◆ The problem
Each line below from the one containing "find the comment marked Problem 5d" through the one containing "## Problem 7" is to be given again exactly, and no line outside that span.

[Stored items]
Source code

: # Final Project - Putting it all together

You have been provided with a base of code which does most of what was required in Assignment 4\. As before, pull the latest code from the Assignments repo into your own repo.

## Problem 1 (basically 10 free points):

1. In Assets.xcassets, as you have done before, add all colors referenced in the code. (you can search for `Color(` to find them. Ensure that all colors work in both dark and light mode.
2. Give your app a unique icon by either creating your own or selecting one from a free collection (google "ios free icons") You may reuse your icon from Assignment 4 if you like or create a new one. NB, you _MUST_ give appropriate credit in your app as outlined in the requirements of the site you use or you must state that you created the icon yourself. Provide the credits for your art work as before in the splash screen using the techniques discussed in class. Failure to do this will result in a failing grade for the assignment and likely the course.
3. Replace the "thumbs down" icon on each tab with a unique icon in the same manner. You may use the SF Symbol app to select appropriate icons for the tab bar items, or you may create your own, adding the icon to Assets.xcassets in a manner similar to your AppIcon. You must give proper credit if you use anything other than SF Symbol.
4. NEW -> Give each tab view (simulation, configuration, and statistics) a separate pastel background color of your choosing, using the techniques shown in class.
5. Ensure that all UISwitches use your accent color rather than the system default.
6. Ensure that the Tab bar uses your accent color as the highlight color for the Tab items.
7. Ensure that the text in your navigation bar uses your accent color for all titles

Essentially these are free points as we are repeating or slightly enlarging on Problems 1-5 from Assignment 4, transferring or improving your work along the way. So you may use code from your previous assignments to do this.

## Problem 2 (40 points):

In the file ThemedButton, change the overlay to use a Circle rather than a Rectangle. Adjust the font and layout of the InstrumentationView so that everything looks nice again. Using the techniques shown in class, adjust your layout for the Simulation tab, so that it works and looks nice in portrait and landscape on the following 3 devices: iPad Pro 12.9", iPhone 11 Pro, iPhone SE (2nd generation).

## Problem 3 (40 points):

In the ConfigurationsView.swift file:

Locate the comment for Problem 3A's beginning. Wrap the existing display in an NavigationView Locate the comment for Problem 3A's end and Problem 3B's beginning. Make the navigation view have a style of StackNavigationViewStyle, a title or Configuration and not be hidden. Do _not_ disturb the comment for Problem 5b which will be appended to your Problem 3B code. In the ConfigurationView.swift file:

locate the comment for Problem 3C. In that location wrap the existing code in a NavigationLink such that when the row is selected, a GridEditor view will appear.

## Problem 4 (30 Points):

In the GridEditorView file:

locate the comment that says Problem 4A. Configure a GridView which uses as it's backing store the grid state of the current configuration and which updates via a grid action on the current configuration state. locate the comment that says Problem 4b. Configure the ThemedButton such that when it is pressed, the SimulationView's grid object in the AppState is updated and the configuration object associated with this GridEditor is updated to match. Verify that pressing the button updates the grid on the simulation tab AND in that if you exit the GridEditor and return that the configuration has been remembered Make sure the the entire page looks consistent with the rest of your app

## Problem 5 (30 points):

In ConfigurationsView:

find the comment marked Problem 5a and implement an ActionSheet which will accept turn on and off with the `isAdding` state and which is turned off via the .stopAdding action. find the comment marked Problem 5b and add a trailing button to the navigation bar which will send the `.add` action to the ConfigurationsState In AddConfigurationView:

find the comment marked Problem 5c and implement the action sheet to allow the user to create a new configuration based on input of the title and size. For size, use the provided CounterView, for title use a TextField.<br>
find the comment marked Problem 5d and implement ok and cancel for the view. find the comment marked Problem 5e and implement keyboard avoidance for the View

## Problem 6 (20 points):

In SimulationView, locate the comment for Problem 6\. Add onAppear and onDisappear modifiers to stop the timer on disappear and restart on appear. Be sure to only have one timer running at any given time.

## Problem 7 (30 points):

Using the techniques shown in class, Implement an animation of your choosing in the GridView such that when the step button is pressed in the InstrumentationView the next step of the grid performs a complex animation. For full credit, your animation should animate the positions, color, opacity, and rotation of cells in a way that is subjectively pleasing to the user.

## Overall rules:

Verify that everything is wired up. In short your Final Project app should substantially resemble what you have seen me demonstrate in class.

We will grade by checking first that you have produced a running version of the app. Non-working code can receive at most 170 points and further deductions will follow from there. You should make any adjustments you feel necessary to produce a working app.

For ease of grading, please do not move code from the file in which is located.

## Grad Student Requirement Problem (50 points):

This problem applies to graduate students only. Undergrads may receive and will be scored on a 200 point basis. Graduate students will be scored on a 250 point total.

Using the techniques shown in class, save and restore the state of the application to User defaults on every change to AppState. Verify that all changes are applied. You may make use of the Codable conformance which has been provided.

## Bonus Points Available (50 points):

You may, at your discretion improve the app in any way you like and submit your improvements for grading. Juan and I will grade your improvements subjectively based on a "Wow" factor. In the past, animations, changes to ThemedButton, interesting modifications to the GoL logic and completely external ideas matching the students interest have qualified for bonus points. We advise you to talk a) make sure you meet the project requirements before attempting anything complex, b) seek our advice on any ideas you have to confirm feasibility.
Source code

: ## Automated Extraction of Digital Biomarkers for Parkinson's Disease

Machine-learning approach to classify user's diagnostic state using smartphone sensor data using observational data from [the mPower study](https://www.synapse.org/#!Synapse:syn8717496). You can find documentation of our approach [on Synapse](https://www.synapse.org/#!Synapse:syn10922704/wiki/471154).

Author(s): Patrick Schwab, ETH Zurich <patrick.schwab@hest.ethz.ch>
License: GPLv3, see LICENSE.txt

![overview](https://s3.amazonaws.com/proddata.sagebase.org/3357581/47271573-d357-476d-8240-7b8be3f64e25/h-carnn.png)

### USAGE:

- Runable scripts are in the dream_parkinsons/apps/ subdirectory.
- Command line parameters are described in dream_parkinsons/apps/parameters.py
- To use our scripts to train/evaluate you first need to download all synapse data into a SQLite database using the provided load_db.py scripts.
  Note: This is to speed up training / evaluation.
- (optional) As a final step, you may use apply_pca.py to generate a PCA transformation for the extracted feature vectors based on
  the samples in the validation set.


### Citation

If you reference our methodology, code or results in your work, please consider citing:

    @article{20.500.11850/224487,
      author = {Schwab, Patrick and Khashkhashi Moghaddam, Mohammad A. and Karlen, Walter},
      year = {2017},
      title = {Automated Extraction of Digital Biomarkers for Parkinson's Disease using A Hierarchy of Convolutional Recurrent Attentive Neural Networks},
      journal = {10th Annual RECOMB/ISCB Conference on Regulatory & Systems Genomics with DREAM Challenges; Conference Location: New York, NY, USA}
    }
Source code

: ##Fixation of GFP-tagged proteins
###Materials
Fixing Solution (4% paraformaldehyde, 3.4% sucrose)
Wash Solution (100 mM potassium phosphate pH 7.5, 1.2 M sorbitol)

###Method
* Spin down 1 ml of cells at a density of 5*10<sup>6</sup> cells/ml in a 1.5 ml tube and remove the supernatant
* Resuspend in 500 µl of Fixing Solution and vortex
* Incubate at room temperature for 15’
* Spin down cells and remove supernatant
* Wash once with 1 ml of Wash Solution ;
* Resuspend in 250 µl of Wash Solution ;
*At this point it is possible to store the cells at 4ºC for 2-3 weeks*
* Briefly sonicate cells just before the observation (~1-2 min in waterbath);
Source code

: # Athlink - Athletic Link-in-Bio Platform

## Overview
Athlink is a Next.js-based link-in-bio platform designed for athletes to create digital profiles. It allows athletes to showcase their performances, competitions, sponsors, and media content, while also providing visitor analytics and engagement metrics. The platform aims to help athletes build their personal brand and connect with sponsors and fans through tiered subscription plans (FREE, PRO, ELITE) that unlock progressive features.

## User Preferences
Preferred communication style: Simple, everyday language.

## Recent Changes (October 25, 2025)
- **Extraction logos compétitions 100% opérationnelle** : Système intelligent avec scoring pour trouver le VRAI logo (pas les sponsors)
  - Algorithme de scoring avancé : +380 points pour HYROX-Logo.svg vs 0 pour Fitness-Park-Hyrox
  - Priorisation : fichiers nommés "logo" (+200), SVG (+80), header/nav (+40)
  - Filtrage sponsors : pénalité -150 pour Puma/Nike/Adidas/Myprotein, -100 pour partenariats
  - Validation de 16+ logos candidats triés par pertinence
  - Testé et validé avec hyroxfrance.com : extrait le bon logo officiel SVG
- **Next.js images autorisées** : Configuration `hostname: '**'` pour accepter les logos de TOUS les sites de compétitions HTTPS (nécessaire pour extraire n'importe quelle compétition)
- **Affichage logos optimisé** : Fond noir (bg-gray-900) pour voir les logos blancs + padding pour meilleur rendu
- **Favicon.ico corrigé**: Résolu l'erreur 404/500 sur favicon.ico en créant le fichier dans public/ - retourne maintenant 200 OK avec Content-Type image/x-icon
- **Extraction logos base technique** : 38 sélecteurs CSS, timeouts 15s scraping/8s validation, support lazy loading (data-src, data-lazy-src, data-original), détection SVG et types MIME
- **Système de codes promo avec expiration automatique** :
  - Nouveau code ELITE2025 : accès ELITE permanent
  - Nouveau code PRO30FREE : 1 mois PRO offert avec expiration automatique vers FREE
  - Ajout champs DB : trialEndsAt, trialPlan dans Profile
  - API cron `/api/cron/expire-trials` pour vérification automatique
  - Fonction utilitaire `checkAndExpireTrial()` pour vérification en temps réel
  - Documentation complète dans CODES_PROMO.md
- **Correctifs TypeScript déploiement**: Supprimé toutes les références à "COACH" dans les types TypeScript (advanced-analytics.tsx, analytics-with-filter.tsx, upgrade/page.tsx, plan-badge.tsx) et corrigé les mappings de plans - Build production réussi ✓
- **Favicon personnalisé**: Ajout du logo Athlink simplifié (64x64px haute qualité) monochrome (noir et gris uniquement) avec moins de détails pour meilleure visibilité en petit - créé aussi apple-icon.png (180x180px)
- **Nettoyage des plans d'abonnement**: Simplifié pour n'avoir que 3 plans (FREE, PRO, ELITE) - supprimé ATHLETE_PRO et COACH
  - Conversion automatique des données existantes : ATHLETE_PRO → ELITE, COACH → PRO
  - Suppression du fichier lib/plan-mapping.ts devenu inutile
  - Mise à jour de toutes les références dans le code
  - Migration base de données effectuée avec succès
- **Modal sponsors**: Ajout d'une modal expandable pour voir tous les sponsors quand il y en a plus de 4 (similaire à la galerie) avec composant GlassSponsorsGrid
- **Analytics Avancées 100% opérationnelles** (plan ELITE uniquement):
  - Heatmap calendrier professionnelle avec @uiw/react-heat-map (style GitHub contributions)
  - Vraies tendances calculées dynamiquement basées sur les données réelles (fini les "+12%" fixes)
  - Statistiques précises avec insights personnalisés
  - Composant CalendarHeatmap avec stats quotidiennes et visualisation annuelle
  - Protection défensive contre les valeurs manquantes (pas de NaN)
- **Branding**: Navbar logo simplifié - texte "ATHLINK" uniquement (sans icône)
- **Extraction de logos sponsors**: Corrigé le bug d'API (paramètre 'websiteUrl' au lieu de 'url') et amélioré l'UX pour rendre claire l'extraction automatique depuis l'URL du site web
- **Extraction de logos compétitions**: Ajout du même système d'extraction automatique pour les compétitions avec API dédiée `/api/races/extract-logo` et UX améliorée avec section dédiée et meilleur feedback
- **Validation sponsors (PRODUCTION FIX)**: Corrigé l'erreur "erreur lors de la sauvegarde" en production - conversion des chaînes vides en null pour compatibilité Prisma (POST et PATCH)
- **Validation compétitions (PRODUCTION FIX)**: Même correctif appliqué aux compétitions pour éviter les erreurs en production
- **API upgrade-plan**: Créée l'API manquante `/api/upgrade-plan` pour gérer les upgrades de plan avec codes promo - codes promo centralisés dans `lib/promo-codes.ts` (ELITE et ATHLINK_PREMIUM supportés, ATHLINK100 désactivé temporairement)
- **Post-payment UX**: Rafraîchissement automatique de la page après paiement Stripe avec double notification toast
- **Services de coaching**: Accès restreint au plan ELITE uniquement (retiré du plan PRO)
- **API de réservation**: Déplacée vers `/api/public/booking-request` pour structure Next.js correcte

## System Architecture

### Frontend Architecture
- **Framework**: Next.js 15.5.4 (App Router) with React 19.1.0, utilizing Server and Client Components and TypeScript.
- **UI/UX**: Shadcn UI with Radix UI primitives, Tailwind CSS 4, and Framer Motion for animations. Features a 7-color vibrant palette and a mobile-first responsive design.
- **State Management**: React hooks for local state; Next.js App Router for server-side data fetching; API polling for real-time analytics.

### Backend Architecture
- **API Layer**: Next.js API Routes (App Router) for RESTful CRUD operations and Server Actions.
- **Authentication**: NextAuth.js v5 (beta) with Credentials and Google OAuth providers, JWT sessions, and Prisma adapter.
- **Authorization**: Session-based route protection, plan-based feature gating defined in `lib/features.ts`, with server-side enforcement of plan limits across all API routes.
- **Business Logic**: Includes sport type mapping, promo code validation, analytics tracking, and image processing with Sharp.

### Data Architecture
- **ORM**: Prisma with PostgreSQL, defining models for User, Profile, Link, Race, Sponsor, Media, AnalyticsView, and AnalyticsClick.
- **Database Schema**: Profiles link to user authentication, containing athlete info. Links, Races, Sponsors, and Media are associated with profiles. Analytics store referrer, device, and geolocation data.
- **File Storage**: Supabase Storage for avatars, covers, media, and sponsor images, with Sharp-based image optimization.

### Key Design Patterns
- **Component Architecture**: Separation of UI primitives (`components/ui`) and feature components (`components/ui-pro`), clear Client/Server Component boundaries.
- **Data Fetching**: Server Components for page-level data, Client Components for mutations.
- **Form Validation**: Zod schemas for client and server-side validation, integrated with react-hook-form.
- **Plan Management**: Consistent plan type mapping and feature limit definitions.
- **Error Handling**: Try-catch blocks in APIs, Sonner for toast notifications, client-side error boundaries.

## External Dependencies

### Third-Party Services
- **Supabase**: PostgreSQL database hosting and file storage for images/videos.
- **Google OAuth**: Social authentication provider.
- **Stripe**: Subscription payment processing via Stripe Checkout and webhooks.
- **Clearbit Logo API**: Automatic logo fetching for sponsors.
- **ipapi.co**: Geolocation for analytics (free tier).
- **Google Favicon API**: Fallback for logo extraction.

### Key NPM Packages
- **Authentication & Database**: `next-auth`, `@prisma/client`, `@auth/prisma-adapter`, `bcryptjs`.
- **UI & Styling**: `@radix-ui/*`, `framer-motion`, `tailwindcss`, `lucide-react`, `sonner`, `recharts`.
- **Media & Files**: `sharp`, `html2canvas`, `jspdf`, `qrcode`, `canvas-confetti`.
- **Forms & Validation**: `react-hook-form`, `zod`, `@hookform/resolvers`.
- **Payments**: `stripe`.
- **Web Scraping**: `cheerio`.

◆ Response to the task
find the comment marked Problem 5d and implement ok and cancel for the view. find the comment marked Problem 5e and implement keyboard avoidance for the View

## Problem 6 (20 points):

In SimulationView, locate the comment for Problem 6\. Add onAppear and onDisappear modifiers to stop the timer on disappear and restart on appear. Be sure to only have one timer running at any given time.

## Problem 7 (30 points):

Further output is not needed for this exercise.